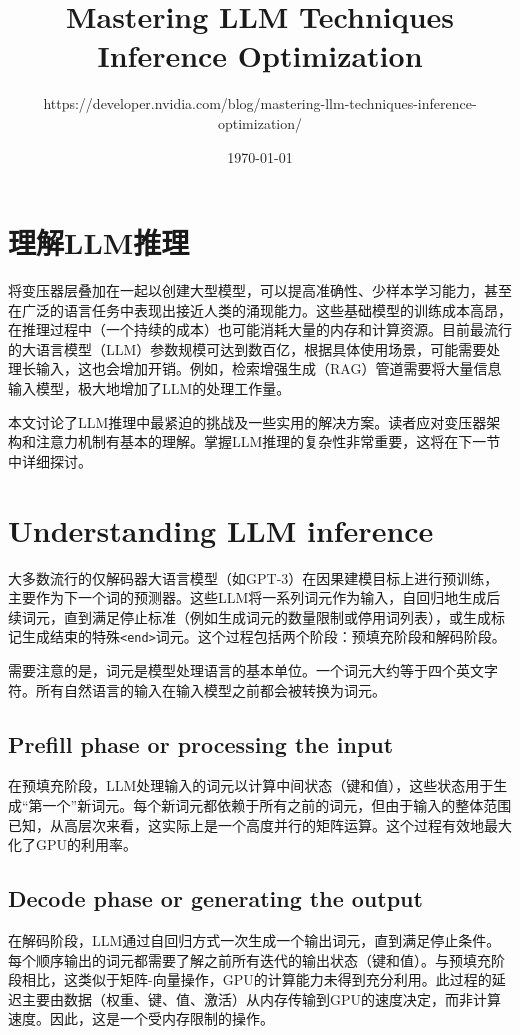 \documentclass[twocolumn, 10pt]{article} %
\theoremstyle{remark}
\begin{document}
\title{Mastering LLM Techniques Inference Optimization}
\author{https://developer.nvidia.com/blog/mastering-llm-techniques-inference-optimization/}
\date{\today}
\maketitle


\section{理解LLM推理}

将变压器层叠加在一起以创建大型模型，可以提高准确性、少样本学习能力，甚至在广泛的语言任务中表现出接近人类的涌现能力。这些基础模型的训练成本高昂，在推理过程中（一个持续的成本）也可能消耗大量的内存和计算资源。目前最流行的大语言模型（LLM）参数规模可达到数百亿，根据具体使用场景，可能需要处理长输入，这也会增加开销。例如，检索增强生成（RAG）管道需要将大量信息输入模型，极大地增加了LLM的处理工作量。

本文讨论了LLM推理中最紧迫的挑战及一些实用的解决方案。读者应对变压器架构和注意力机制有基本的理解。掌握LLM推理的复杂性非常重要，这将在下一节中详细探讨。

\section{Understanding LLM inference}

大多数流行的仅解码器大语言模型（如GPT-3）在因果建模目标上进行预训练，主要作为下一个词的预测器。这些LLM将一系列词元作为输入，自回归地生成后续词元，直到满足停止标准（例如生成词元的数量限制或停用词列表），或生成标记生成结束的特殊\texttt{<end>}词元。这个过程包括两个阶段：预填充阶段和解码阶段。

需要注意的是，词元是模型处理语言的基本单位。一个词元大约等于四个英文字符。所有自然语言的输入在输入模型之前都会被转换为词元。

\subsection{Prefill phase or processing the input}
在预填充阶段，LLM处理输入的词元以计算中间状态（键和值），这些状态用于生成“第一个”新词元。每个新词元都依赖于所有之前的词元，但由于输入的整体范围已知，从高层次来看，这实际上是一个高度并行的矩阵运算。这个过程有效地最大化了GPU的利用率。

\subsection{Decode phase or generating the output}
在解码阶段，LLM通过自回归方式一次生成一个输出词元，直到满足停止条件。每个顺序输出的词元都需要了解之前所有迭代的输出状态（键和值）。与预填充阶段相比，这类似于矩阵-向量操作，GPU的计算能力未得到充分利用。此过程的延迟主要由数据（权重、键、值、激活）从内存传输到GPU的速度决定，而非计算速度。因此，这是一个受内存限制的操作。
\end{document}
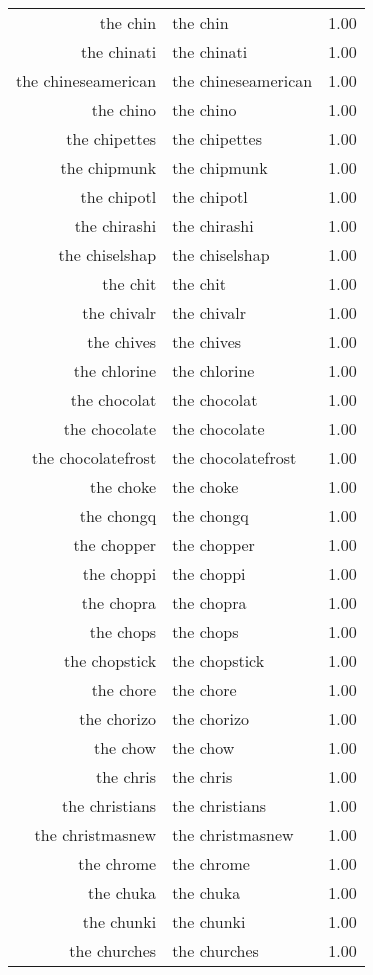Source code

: \begin{table}[ht]
\begin{tabular}{rlr}
  the chin & the chin & 1.00 \\ 
  the chinati & the chinati & 1.00 \\ 
  the chineseamerican & the chineseamerican & 1.00 \\ 
  the chino & the chino & 1.00 \\ 
  the chipettes & the chipettes & 1.00 \\ 
  the chipmunk & the chipmunk & 1.00 \\ 
  the chipotl & the chipotl & 1.00 \\ 
  the chirashi & the chirashi & 1.00 \\ 
  the chiselshap & the chiselshap & 1.00 \\ 
  the chit & the chit & 1.00 \\ 
  the chivalr & the chivalr & 1.00 \\ 
  the chives & the chives & 1.00 \\ 
  the chlorine & the chlorine & 1.00 \\ 
  the chocolat & the chocolat & 1.00 \\ 
  the chocolate & the chocolate & 1.00 \\ 
  the chocolatefrost & the chocolatefrost & 1.00 \\ 
  the choke & the choke & 1.00 \\ 
  the chongq & the chongq & 1.00 \\ 
  the chopper & the chopper & 1.00 \\ 
  the choppi & the choppi & 1.00 \\ 
  the chopra & the chopra & 1.00 \\ 
  the chops & the chops & 1.00 \\ 
  the chopstick & the chopstick & 1.00 \\ 
  the chore & the chore & 1.00 \\ 
  the chorizo & the chorizo & 1.00 \\ 
  the chow & the chow & 1.00 \\ 
  the chris & the chris & 1.00 \\ 
  the christians & the christians & 1.00 \\ 
  the christmasnew & the christmasnew & 1.00 \\ 
  the chrome & the chrome & 1.00 \\ 
  the chuka & the chuka & 1.00 \\ 
  the chunki & the chunki & 1.00 \\ 
  the churches & the churches & 1.00 \\ 

\end{tabular}
\end{table}
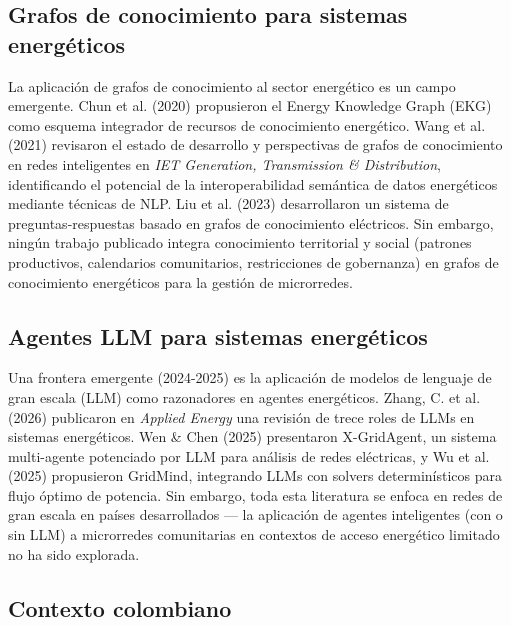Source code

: \documentclass[12pt,letterpaper]{article}
\begin{document}
\subsection*{Grafos de conocimiento para sistemas energ\'eticos}

La aplicaci\'on de grafos de conocimiento al sector energ\'etico es un campo emergente. Chun et al. (2020) propusieron el Energy Knowledge Graph (EKG) como esquema integrador de recursos de conocimiento energ\'etico. Wang et al. (2021) revisaron el estado de desarrollo y perspectivas de grafos de conocimiento en redes inteligentes en \textit{IET Generation, Transmission \& Distribution}, identificando el potencial de la interoperabilidad sem\'antica de datos energ\'eticos mediante t\'ecnicas de NLP. Liu et al. (2023) desarrollaron un sistema de preguntas-respuestas basado en grafos de conocimiento el\'ectricos. Sin embargo, ning\'un trabajo publicado integra conocimiento territorial y social (patrones productivos, calendarios comunitarios, restricciones de gobernanza) en grafos de conocimiento energ\'eticos para la gesti\'on de microrredes.

\subsection*{Agentes LLM para sistemas energ\'eticos}

Una frontera emergente (2024-2025) es la aplicaci\'on de modelos de lenguaje de gran escala (LLM) como razonadores en agentes energ\'eticos. Zhang, C. et al. (2026) publicaron en \textit{Applied Energy} una revisi\'on de trece roles de LLMs en sistemas energ\'eticos. Wen \& Chen (2025) presentaron X-GridAgent, un sistema multi-agente potenciado por LLM para an\'alisis de redes el\'ectricas, y Wu et al. (2025) propusieron GridMind, integrando LLMs con solvers determinísticos para flujo \'optimo de potencia. Sin embargo, toda esta literatura se enfoca en redes de gran escala en pa\'ises desarrollados --- la aplicaci\'on de agentes inteligentes (con o sin LLM) a microrredes comunitarias en contextos de acceso energ\'etico limitado no ha sido explorada.

\subsection*{Contexto colombiano}
\end{document}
********************
> _Problem_
The records are to be retyped in full and exactly, with no image carried over.

> _Output below_
 \documentclass[twocolumn, 10pt]{article} %
\theoremstyle{remark}
\begin{document}
\title{Mastering LLM Techniques Inference Optimization}
\author{https://developer.nvidia.com/blog/mastering-llm-techniques-inference-optimization/}
\date{\today}
\maketitle


\section{理解LLM推理}

将变压器层叠加在一起以创建大型模型，可以提高准确性、少样本学习能力，甚至在广泛的语言任务中表现出接近人类的涌现能力。这些基础模型的训练成本高昂，在推理过程中（一个持续的成本）也可能消耗大量的内存和计算资源。目前最流行的大语言模型（LLM）参数规模可达到数百亿，根据具体使用场景，可能需要处理长输入，这也会增加开销。例如，检索增强生成（RAG）管道需要将大量信息输入模型，极大地增加了LLM的处理工作量。

本文讨论了LLM推理中最紧迫的挑战及一些实用的解决方案。读者应对变压器架构和注意力机制有基本的理解。掌握LLM推理的复杂性非常重要，这将在下一节中详细探讨。

\section{Understanding LLM inference}

大多数流行的仅解码器大语言模型（如GPT-3）在因果建模目标上进行预训练，主要作为下一个词的预测器。这些LLM将一系列词元作为输入，自回归地生成后续词元，直到满足停止标准（例如生成词元的数量限制或停用词列表），或生成标记生成结束的特殊\texttt{<end>}词元。这个过程包括两个阶段：预填充阶段和解码阶段。

需要注意的是，词元是模型处理语言的基本单位。一个词元大约等于四个英文字符。所有自然语言的输入在输入模型之前都会被转换为词元。

\subsection{Prefill phase or processing the input}
在预填充阶段，LLM处理输入的词元以计算中间状态（键和值），这些状态用于生成“第一个”新词元。每个新词元都依赖于所有之前的词元，但由于输入的整体范围已知，从高层次来看，这实际上是一个高度并行的矩阵运算。这个过程有效地最大化了GPU的利用率。

\subsection{Decode phase or generating the output}
在解码阶段，LLM通过自回归方式一次生成一个输出词元，直到满足停止条件。每个顺序输出的词元都需要了解之前所有迭代的输出状态（键和值）。与预填充阶段相比，这类似于矩阵-向量操作，GPU的计算能力未得到充分利用。此过程的延迟主要由数据（权重、键、值、激活）从内存传输到GPU的速度决定，而非计算速度。因此，这是一个受内存限制的操作。
\end{document}
Source code

: \begin{table}[ht]
\begin{tabular}{rlr}
  the chin & the chin & 1.00 \\ 
  the chinati & the chinati & 1.00 \\ 
  the chineseamerican & the chineseamerican & 1.00 \\ 
  the chino & the chino & 1.00 \\ 
  the chipettes & the chipettes & 1.00 \\ 
  the chipmunk & the chipmunk & 1.00 \\ 
  the chipotl & the chipotl & 1.00 \\ 
  the chirashi & the chirashi & 1.00 \\ 
  the chiselshap & the chiselshap & 1.00 \\ 
  the chit & the chit & 1.00 \\ 
  the chivalr & the chivalr & 1.00 \\ 
  the chives & the chives & 1.00 \\ 
  the chlorine & the chlorine & 1.00 \\ 
  the chocolat & the chocolat & 1.00 \\ 
  the chocolate & the chocolate & 1.00 \\ 
  the chocolatefrost & the chocolatefrost & 1.00 \\ 
  the choke & the choke & 1.00 \\ 
  the chongq & the chongq & 1.00 \\ 
  the chopper & the chopper & 1.00 \\ 
  the choppi & the choppi & 1.00 \\ 
  the chopra & the chopra & 1.00 \\ 
  the chops & the chops & 1.00 \\ 
  the chopstick & the chopstick & 1.00 \\ 
  the chore & the chore & 1.00 \\ 
  the chorizo & the chorizo & 1.00 \\ 
  the chow & the chow & 1.00 \\ 
  the chris & the chris & 1.00 \\ 
  the christians & the christians & 1.00 \\ 
  the christmasnew & the christmasnew & 1.00 \\ 
  the chrome & the chrome & 1.00 \\ 
  the chuka & the chuka & 1.00 \\ 
  the chunki & the chunki & 1.00 \\ 
  the churches & the churches & 1.00 \\ 

\end{tabular}
\end{table}
Source code

: \documentclass[12pt,letterpaper]{article}
\begin{document}
\subsection*{Grafos de conocimiento para sistemas energ\'eticos}

La aplicaci\'on de grafos de conocimiento al sector energ\'etico es un campo emergente. Chun et al. (2020) propusieron el Energy Knowledge Graph (EKG) como esquema integrador de recursos de conocimiento energ\'etico. Wang et al. (2021) revisaron el estado de desarrollo y perspectivas de grafos de conocimiento en redes inteligentes en \textit{IET Generation, Transmission \& Distribution}, identificando el potencial de la interoperabilidad sem\'antica de datos energ\'eticos mediante t\'ecnicas de NLP. Liu et al. (2023) desarrollaron un sistema de preguntas-respuestas basado en grafos de conocimiento el\'ectricos. Sin embargo, ning\'un trabajo publicado integra conocimiento territorial y social (patrones productivos, calendarios comunitarios, restricciones de gobernanza) en grafos de conocimiento energ\'eticos para la gesti\'on de microrredes.

\subsection*{Agentes LLM para sistemas energ\'eticos}

Una frontera emergente (2024-2025) es la aplicaci\'on de modelos de lenguaje de gran escala (LLM) como razonadores en agentes energ\'eticos. Zhang, C. et al. (2026) publicaron en \textit{Applied Energy} una revisi\'on de trece roles de LLMs en sistemas energ\'eticos. Wen \& Chen (2025) presentaron X-GridAgent, un sistema multi-agente potenciado por LLM para an\'alisis de redes el\'ectricas, y Wu et al. (2025) propusieron GridMind, integrando LLMs con solvers determinísticos para flujo \'optimo de potencia. Sin embargo, toda esta literatura se enfoca en redes de gran escala en pa\'ises desarrollados --- la aplicaci\'on de agentes inteligentes (con o sin LLM) a microrredes comunitarias en contextos de acceso energ\'etico limitado no ha sido explorada.

\subsection*{Contexto colombiano}
\end{document}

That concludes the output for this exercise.